= Love Phones =

Radio show

Love Phones was a popular call-in radio show which was launched by Malrite Communications on Z-100 in New York City and Eagle 106 WEGX in Philadelphia in 1992. Love Phones ran from November 1992 until 1998. Love Phones was syndicated on other stations beginning in 1994. Eagle 106 signed off the air in Philadelphia in early 1993. The next station to pick up Love Phones would be in Cleveland in 1994. Listeners would call in asking for advice related to their love or sex life.
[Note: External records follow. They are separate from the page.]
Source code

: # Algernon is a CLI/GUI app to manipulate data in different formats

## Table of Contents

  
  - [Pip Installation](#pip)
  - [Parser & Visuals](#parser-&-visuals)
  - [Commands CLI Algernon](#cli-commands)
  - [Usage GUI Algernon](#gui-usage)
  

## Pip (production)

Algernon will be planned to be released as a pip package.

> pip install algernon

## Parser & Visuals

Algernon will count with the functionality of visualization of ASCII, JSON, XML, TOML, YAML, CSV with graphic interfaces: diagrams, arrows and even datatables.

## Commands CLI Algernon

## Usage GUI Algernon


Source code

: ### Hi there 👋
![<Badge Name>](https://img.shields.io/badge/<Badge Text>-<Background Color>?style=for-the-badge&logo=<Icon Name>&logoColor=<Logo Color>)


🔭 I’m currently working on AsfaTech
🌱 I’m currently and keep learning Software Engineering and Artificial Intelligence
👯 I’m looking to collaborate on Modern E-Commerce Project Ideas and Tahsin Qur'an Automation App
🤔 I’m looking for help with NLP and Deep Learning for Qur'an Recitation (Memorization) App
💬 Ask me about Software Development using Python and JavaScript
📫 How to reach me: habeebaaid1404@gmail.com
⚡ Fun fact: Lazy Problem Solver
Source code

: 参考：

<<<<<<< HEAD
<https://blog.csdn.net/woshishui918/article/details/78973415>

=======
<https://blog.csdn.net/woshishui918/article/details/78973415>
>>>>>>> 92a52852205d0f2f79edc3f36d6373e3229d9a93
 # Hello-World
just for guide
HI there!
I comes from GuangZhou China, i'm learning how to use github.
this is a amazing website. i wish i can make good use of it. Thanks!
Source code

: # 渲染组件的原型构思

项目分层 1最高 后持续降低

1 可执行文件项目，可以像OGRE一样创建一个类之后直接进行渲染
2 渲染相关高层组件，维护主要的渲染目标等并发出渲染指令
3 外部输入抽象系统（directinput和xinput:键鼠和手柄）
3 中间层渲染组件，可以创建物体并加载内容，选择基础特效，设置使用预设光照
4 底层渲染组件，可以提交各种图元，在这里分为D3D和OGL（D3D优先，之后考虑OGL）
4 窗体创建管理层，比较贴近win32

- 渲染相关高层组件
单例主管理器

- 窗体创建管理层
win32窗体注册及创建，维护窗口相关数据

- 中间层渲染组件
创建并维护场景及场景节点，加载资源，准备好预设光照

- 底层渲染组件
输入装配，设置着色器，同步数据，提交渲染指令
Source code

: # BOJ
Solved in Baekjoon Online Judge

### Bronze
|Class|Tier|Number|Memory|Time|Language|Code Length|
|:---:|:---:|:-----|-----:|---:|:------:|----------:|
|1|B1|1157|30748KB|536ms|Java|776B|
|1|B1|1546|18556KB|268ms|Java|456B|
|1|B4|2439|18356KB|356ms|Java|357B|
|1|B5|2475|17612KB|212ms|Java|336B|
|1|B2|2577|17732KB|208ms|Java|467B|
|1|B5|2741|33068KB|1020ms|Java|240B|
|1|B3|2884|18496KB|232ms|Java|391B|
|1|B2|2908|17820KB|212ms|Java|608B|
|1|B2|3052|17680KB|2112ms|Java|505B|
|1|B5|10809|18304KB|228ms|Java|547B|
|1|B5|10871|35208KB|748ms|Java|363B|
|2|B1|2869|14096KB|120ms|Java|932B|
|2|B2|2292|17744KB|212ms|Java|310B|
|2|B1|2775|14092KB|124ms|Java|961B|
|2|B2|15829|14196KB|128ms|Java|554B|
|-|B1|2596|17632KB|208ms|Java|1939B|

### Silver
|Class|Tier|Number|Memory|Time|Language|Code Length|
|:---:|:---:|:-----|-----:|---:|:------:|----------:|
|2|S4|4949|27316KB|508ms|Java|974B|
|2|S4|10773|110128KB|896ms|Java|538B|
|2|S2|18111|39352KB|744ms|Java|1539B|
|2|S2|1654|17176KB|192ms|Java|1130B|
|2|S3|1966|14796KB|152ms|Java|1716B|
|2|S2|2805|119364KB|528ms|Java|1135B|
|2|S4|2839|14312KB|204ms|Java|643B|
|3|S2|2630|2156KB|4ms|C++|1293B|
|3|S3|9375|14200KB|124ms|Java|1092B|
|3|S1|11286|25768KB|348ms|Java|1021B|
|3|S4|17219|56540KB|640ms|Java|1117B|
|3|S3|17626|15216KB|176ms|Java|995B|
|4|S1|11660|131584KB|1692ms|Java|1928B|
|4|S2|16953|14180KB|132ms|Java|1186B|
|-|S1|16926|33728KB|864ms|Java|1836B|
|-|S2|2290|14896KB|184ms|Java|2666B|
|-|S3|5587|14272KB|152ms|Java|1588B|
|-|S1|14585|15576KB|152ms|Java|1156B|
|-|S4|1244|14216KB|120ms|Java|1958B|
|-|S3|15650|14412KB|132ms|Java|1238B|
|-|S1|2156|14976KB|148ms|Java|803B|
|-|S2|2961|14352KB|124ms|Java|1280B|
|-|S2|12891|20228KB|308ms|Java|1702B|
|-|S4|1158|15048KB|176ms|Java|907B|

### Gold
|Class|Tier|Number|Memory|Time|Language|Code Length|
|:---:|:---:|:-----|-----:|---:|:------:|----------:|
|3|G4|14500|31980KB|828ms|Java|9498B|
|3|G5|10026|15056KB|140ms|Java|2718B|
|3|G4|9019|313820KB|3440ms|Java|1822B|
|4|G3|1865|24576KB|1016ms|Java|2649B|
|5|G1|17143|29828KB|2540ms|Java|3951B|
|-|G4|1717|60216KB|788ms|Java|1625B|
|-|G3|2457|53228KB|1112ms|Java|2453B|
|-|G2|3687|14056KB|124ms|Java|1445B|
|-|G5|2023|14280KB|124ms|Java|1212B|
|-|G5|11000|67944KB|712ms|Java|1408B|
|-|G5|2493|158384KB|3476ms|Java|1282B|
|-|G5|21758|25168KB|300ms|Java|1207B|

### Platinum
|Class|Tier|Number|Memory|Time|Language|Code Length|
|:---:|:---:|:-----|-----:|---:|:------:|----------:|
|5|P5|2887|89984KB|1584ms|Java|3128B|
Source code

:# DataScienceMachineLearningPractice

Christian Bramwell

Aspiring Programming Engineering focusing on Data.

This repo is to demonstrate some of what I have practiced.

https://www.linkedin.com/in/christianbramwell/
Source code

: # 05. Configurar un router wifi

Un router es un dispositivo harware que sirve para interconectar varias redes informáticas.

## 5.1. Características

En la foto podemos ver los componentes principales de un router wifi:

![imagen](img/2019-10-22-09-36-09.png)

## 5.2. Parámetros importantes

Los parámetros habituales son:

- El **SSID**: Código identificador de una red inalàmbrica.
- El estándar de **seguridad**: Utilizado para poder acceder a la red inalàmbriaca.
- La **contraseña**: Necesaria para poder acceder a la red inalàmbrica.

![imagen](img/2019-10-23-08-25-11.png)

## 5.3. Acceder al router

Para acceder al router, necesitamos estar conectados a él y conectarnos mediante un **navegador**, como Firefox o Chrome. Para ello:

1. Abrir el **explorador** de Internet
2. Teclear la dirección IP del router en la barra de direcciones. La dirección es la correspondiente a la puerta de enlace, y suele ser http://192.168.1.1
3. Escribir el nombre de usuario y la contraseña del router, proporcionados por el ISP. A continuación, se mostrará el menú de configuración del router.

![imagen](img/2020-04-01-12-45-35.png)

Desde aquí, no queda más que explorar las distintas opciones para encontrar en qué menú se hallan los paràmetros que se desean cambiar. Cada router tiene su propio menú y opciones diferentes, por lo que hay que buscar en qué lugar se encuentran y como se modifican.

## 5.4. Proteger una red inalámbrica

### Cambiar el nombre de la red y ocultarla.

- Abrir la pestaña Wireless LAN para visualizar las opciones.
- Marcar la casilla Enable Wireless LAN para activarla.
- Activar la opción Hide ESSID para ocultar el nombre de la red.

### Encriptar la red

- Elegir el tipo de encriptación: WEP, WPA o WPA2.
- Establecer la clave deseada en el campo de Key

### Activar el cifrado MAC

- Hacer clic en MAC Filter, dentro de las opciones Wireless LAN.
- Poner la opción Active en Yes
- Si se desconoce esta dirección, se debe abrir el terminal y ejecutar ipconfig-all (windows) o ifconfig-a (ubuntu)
Love Phones was hosted by Dr.Judy Kuriansky and, until 1993, by Chio the Hitman followed by Chris Jagger. Love Phones was heard from 10 pm to 12 am EST, usually on rock or alternative radio stations. The show also had celebrity guests. One of the most memorable moments on the show was when a young female caller asked Dr. Judy how to give a blow job. Dr. Judy explained that "blow job" is a misnomer, so the caller immediately asked how to give a misnomer.

In 1996, when Z-100 in New York was purchased by Chancellor Broadcasting they decided to drop Love Phones for a music intensive night show instead, titled "The Chat Room." Love Phones lost many of their affiliates as a result. The show would survive in different forms over the next few years, before ending in 1998.